Не склониться перед режиссером за то, что он создал, ну хотя бы не порадоваться вместе с ним, — нет! Свысока похвалить. Не отвернуться от режиссера, если не понравилось, не возмутиться: “Каким ты был, и что теперь из тебя стало!” (письмо Белинского Гоголю), а просто щелкнуть по носу. Да кто вас поставил так судить?
Мне кажется, что многие критики не только не читали повести Кураева, но и фильм знают по “синопсисам”. Да и бог с ними.
Из чего же на самом деле соткан фильм Досталя, кроме света, смеха и музыкальных пауз (Петя, природа, зеки)? Почему он так действует? Что общего в игре всех артистов, работе сценариста, режиссера, оператора? Какая-то хитрость, общая для всех фильмов Досталя. Кажется, что все, работавшие над фильмом, — добрые знакомые, а то и родственники. Здесь нет — за исключением двух (Кости и Капустина) — положительных и отрицательных героев. Кажется, что все они носят какие-то веселые, симпатичные полумаски. Вот врачиха, вышедшая замуж за полковника МГБ, который посадил ее предыдущего мужа. Врачиха, только и мечтающая о покорении новых мужских сердец, точнее, даже не сердец, а, как бы это сказать поделикатнее… Гадина, монстр? Ни в коем случае. Всего лишь баба. Вот муж ее: толстяк, любитель еврейских анекдотов, матерщинник, не говоря уж о том, что эмгэбэшник. Ничего страшного. Досталь смотрит на него с легкой улыбкой. Я сказал здесь только о самых неприятных. Что ж говорить о простых жителях поселка? Досталь никого не обвиняет, так же как в “Коле-перекати-поле”. Всего лишь люди. Всего лишь актеры истории, шекспировского “мира лицедействующего”. И эта странная, неуместная доброта заражает зрителя (меня по крайней мере). Из персонажей, в соответствии с замыслом Кураева, страшен только Капустин со своими леденящими душу, никому не понятными звуками в речи, со своей звериной физиономией, со своей бессловесной, таинственной властью над людьми. Это он на самом деле убивает Петю — его ярость и злоба заставляют выстрелить того солдатика. Но Капустин смешон, как смешон дьявол в средневековых изображениях. Как неуклюж он в своих выше колена бурках! Как ничтожно-несвободен он в своем бешенстве! Да он просто клоун! Эта традиция изображения зла тоже идет у Досталя из “Завещания Ленина” и тоже согласуется со средневековым изображением чертей. Зло не несет в себе ничего мистического. Зло — уродство, бешенство, пошлый цинизм — ничего больше. Стоп. А как же слова Кураева: “Кто стал их всевластным хозяином? И на что они были ему нужны, эти души? Что он собирался с ними делать?”? Да, это противоречие. Так же, я думаю, видят Кураев и Досталь “отца народов”. Капустин одновременно смешон и чудовищен. Чудовищен не сам по себе, но
в меру той силы, которую дают ему актеры мирового театра — дети, зеки, простые люди в полумасочках.

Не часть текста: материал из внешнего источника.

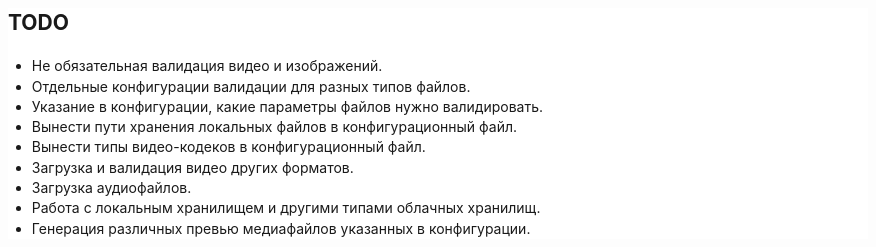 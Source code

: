 ## TODO
* Не обязательная валидация видео и изображений.
* Отдельные конфигурации валидации для разных типов файлов.
* Указание в конфигурации, какие параметры файлов нужно валидировать.
* Вынести пути хранения локальных файлов в конфигурационный файл.
* Вынести типы видео-кодеков в конфигурационный файл.
* Загрузка и валидация видео других форматов.
* Загрузка аудиофайлов.
* Работа с локальным хранилищем и другими типами облачных хранилищ.
* Генерация различных превью медиафайлов указанных в конфигурации.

И все же фильм тревожен, почти страшен. Потому что есть в нем человек, ничем от пьяного хохота, от колючей проволоки, от звериной хари Капустина не защищенный. Человек без маски. Именно необычность, какая-то шершавость (роль Егора Павлова в кино — первая, он актер театральный и действительно очень молодой, успел сыграть только Д’Артаньяна в спектакле “Три мушкетера. 10 лет спустя” и Хемуля — в “Муми-тролль и комета”) расходится со всей жизнью поселка прямо на каком-то осязательном уровне.
Его лицо тонко и прекрасно. Его печальная и торжественная фигура — фигура житийного князя. Нельзя сравнивать его с другими актерами, как нет смысла сравнивать икону с портретом. Не похожи на обычные и холмики, по которым под звуки аккордеона шкандыбают на лыжах серый зек, белые охранники и снова серый Петя, не знающий (или все-таки знающий?) о своей участи — погибнув, спасти человека. Это холмики средневековой иконы и миниатюры — не знаю, задумывали это режиссер со сценаристом и оператором? И оттуда же черные контуры веток. И речка. И вот уж чего точно я не знаю, хотели ли авторы фильма, чтобы Петино “несите службу!”, обращенное
к будущим своим убийцам, звучало почти так же, как предсмертное Борисово: “Братие, приступивъше, съконьчаите служьбу вашю”.